▶ [Work to complete]: Repeat precisely the span of lines below that opens with the line containing "會議紀錄的資料安全問題是 SeaMeet 在為用戶記錄會議時最優先的考量。" and closes with the line containing "Seasalt.ai 是註冊於美國西雅圖的公司，無法直接開立台灣發票。訂閱 SeaMeet", both included.

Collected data
* * *

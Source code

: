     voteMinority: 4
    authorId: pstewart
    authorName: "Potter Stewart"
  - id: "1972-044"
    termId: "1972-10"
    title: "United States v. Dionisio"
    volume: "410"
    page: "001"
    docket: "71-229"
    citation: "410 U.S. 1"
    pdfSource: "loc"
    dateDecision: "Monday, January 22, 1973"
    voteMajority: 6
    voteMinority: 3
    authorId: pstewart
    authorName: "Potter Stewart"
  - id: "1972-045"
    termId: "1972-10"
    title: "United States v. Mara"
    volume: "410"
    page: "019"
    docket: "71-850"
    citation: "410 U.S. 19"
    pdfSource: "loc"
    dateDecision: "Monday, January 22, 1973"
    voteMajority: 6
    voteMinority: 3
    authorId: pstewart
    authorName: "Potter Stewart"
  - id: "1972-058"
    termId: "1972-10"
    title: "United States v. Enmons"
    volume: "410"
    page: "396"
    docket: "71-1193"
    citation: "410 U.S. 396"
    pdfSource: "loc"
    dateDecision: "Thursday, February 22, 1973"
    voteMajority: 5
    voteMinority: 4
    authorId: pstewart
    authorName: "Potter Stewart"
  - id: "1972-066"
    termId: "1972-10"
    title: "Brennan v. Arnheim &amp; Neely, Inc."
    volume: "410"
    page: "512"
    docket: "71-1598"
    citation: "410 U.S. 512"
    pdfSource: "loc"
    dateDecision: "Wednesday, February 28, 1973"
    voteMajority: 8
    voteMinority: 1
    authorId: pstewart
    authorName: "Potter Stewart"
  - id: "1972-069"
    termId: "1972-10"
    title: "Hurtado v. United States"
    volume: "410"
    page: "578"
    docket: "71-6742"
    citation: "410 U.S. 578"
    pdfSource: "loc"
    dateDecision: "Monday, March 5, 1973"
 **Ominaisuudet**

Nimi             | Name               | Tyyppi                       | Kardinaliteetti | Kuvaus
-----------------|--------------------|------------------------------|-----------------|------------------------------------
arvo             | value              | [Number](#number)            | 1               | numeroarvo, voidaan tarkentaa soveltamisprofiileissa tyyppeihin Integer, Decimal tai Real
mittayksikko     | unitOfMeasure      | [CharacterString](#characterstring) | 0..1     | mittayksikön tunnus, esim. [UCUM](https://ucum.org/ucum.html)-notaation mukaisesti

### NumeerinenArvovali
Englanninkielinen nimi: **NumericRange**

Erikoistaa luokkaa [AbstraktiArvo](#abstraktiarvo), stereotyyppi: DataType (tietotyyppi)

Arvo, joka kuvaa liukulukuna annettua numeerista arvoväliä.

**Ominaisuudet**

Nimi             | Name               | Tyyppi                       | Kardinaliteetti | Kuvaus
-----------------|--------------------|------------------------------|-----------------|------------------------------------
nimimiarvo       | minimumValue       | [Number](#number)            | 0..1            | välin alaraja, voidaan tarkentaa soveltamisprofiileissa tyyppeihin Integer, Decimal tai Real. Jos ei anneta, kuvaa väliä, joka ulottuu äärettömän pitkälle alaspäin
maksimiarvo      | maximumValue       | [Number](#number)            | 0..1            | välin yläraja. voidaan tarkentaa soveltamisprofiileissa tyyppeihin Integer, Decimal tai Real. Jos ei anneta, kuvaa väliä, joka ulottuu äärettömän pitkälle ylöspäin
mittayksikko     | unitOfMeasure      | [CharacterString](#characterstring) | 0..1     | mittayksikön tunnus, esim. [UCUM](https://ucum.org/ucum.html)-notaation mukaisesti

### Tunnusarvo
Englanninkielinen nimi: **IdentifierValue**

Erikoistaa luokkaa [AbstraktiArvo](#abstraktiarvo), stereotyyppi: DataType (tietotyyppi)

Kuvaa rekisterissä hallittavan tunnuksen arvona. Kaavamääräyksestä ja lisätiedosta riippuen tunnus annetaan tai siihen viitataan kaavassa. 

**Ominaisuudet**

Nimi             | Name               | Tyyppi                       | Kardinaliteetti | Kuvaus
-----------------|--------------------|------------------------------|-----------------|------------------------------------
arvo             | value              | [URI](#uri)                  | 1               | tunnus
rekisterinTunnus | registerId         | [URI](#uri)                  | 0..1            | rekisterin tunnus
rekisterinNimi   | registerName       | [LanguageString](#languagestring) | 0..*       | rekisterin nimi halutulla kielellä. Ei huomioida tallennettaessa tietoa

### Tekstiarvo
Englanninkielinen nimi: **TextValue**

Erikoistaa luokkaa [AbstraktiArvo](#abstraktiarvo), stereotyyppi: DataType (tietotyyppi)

* * *

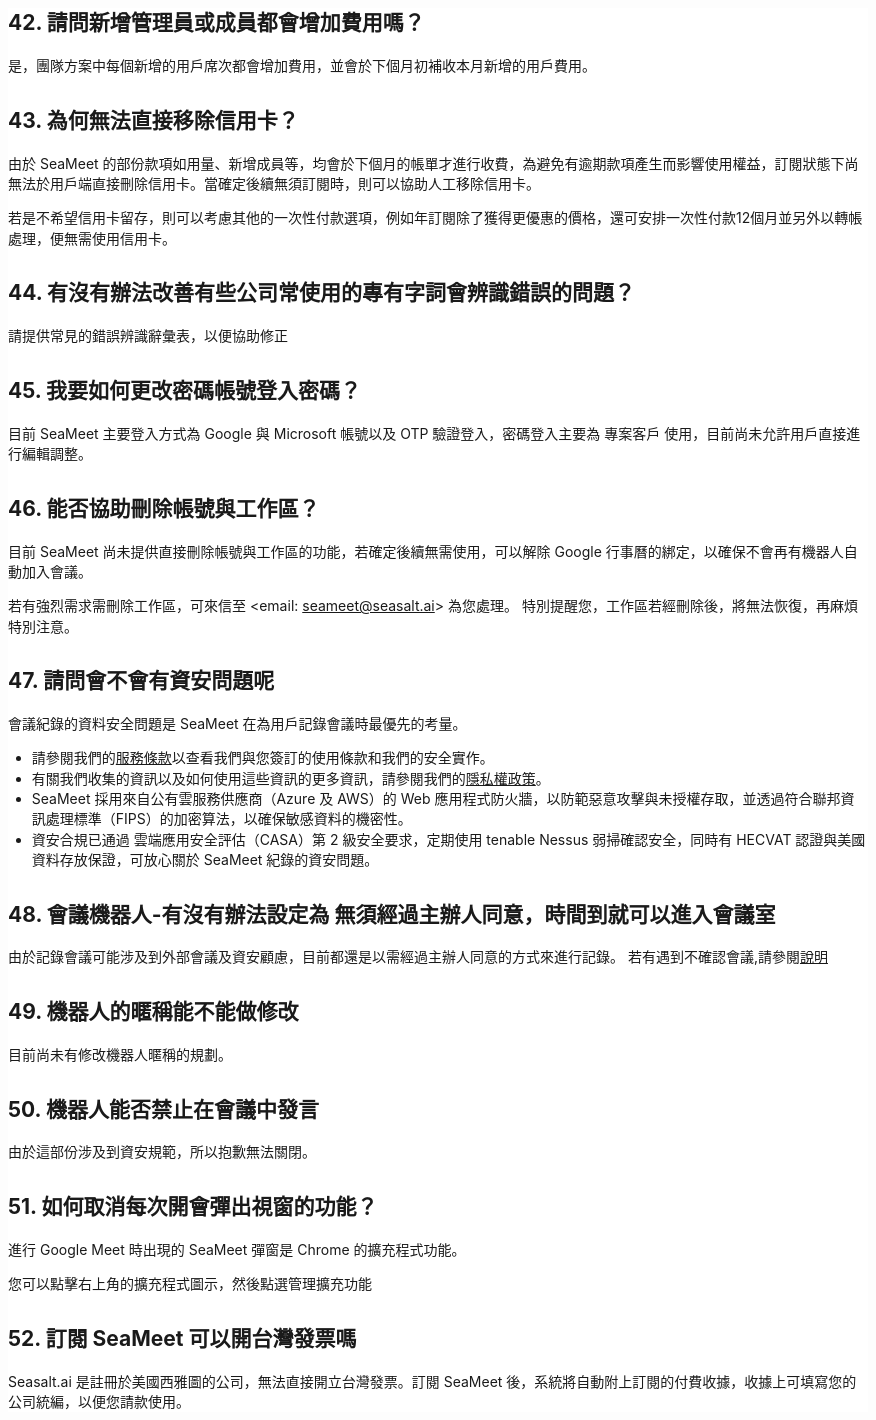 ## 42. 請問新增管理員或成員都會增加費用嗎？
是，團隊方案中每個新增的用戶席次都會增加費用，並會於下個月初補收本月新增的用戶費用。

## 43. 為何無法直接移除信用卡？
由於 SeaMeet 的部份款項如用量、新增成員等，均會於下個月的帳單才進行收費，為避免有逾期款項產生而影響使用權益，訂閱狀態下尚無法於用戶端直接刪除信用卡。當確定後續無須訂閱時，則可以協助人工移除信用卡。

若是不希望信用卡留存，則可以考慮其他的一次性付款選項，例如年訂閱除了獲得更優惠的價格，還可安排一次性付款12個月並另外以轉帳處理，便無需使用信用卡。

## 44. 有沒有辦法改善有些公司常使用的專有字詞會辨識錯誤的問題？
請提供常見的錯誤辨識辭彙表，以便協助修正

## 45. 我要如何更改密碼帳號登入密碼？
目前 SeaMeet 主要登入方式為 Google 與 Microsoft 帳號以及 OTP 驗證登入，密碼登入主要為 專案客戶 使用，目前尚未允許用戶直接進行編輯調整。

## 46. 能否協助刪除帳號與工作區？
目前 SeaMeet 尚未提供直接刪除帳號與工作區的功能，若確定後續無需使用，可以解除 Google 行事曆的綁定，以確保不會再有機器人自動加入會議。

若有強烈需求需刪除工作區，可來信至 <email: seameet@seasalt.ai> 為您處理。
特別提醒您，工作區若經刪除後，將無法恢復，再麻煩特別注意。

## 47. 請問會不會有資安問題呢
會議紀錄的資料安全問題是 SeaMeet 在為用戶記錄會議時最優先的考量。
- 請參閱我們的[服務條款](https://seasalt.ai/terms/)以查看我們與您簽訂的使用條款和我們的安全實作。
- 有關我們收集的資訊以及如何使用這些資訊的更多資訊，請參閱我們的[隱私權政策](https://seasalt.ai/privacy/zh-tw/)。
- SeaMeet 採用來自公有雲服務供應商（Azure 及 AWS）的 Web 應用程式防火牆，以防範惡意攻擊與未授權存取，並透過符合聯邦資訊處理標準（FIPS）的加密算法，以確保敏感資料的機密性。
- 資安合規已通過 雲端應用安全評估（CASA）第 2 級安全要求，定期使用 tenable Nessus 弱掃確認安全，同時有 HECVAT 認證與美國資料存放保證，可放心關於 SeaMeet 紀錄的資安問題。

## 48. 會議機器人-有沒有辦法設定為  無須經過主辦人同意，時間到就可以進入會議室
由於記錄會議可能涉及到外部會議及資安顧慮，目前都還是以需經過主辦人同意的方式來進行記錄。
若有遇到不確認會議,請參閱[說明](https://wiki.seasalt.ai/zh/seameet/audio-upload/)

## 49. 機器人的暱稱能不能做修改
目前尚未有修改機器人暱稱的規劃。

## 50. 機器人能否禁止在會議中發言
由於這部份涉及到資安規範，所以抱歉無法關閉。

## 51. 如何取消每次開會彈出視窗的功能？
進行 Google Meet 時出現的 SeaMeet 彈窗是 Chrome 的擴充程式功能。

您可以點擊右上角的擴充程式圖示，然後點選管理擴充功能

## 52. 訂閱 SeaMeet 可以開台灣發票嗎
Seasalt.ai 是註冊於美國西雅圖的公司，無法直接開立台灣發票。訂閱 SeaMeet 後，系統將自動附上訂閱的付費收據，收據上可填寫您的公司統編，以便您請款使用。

* * *

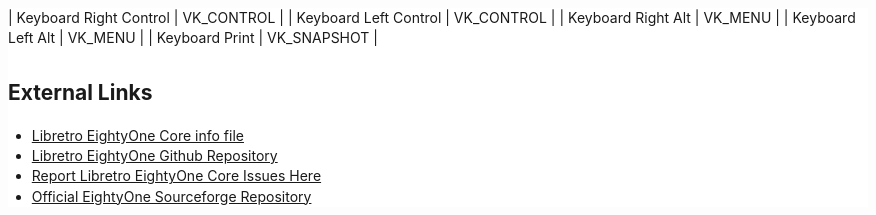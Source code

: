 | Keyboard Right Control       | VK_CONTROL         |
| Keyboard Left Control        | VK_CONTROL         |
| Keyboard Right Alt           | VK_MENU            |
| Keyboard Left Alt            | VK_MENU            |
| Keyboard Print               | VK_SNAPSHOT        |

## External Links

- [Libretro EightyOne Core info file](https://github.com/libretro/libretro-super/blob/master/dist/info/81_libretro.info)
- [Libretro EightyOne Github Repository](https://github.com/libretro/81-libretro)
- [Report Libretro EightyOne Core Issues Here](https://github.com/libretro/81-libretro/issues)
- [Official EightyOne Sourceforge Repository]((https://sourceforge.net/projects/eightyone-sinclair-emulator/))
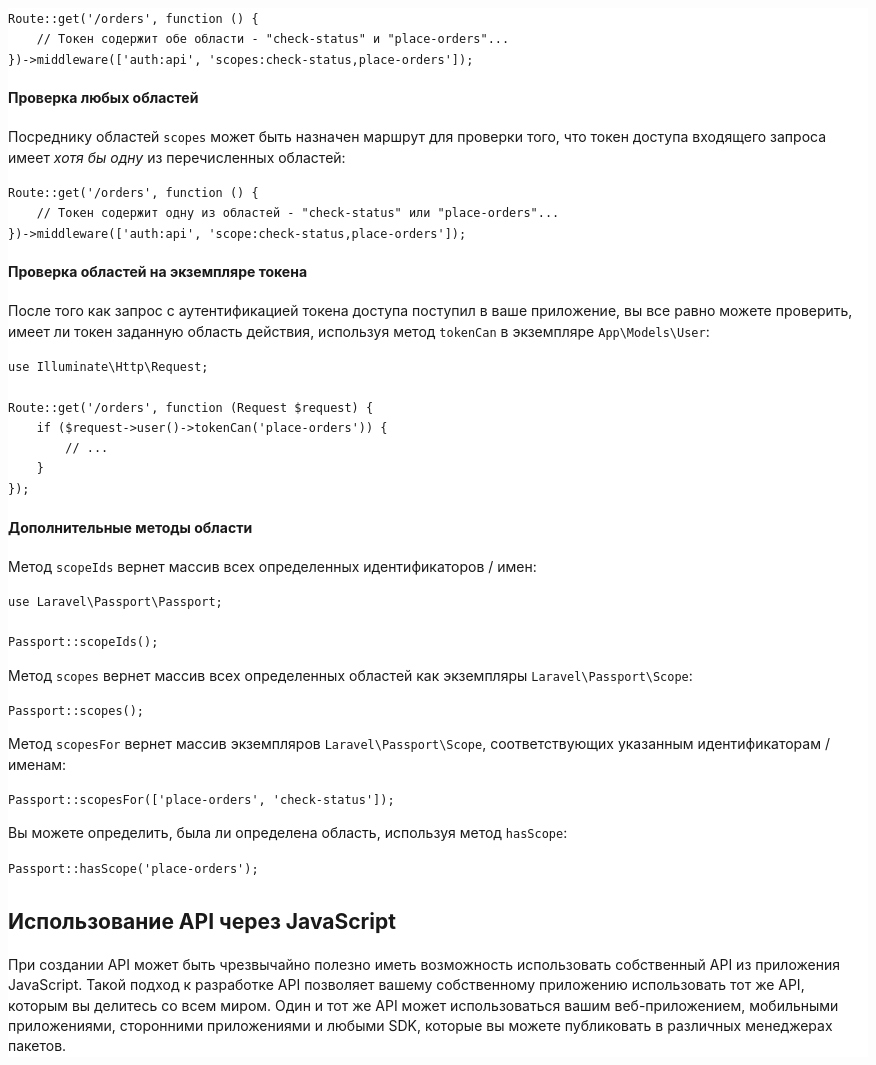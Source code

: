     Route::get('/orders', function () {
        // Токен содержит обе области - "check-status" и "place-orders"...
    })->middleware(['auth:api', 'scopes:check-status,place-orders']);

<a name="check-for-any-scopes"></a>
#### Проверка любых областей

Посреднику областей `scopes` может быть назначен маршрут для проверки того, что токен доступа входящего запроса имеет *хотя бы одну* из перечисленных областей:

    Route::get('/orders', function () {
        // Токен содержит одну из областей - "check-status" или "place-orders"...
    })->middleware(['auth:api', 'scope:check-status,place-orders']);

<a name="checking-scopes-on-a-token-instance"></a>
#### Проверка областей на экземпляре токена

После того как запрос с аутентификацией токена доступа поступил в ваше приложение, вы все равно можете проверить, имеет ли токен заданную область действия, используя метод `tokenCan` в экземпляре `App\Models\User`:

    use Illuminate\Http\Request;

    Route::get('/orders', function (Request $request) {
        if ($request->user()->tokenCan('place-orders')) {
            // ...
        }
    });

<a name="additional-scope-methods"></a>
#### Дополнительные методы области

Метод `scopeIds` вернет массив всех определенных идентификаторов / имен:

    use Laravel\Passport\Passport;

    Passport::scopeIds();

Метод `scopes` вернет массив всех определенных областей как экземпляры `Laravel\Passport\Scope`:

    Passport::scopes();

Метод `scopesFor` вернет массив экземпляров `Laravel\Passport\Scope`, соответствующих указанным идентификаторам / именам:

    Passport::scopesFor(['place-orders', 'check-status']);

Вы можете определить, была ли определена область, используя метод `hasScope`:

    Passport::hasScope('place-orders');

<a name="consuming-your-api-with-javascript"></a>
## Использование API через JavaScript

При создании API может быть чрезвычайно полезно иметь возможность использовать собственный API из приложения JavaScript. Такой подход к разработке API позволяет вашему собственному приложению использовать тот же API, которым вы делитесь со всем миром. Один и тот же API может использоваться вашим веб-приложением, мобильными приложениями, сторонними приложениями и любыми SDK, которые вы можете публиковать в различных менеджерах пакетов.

* * *

▶ [Response for this exercise]:
會議紀錄的資料安全問題是 SeaMeet 在為用戶記錄會議時最優先的考量。
- 請參閱我們的[服務條款](https://seasalt.ai/terms/)以查看我們與您簽訂的使用條款和我們的安全實作。
- 有關我們收集的資訊以及如何使用這些資訊的更多資訊，請參閱我們的[隱私權政策](https://seasalt.ai/privacy/zh-tw/)。
- SeaMeet 採用來自公有雲服務供應商（Azure 及 AWS）的 Web 應用程式防火牆，以防範惡意攻擊與未授權存取，並透過符合聯邦資訊處理標準（FIPS）的加密算法，以確保敏感資料的機密性。
- 資安合規已通過 雲端應用安全評估（CASA）第 2 級安全要求，定期使用 tenable Nessus 弱掃確認安全，同時有 HECVAT 認證與美國資料存放保證，可放心關於 SeaMeet 紀錄的資安問題。

## 48. 會議機器人-有沒有辦法設定為  無須經過主辦人同意，時間到就可以進入會議室
由於記錄會議可能涉及到外部會議及資安顧慮，目前都還是以需經過主辦人同意的方式來進行記錄。
若有遇到不確認會議,請參閱[說明](https://wiki.seasalt.ai/zh/seameet/audio-upload/)

## 49. 機器人的暱稱能不能做修改
目前尚未有修改機器人暱稱的規劃。

## 50. 機器人能否禁止在會議中發言
由於這部份涉及到資安規範，所以抱歉無法關閉。

## 51. 如何取消每次開會彈出視窗的功能？
進行 Google Meet 時出現的 SeaMeet 彈窗是 Chrome 的擴充程式功能。

您可以點擊右上角的擴充程式圖示，然後點選管理擴充功能

## 52. 訂閱 SeaMeet 可以開台灣發票嗎
Seasalt.ai 是註冊於美國西雅圖的公司，無法直接開立台灣發票。訂閱 SeaMeet 後，系統將自動附上訂閱的付費收據，收據上可填寫您的公司統編，以便您請款使用。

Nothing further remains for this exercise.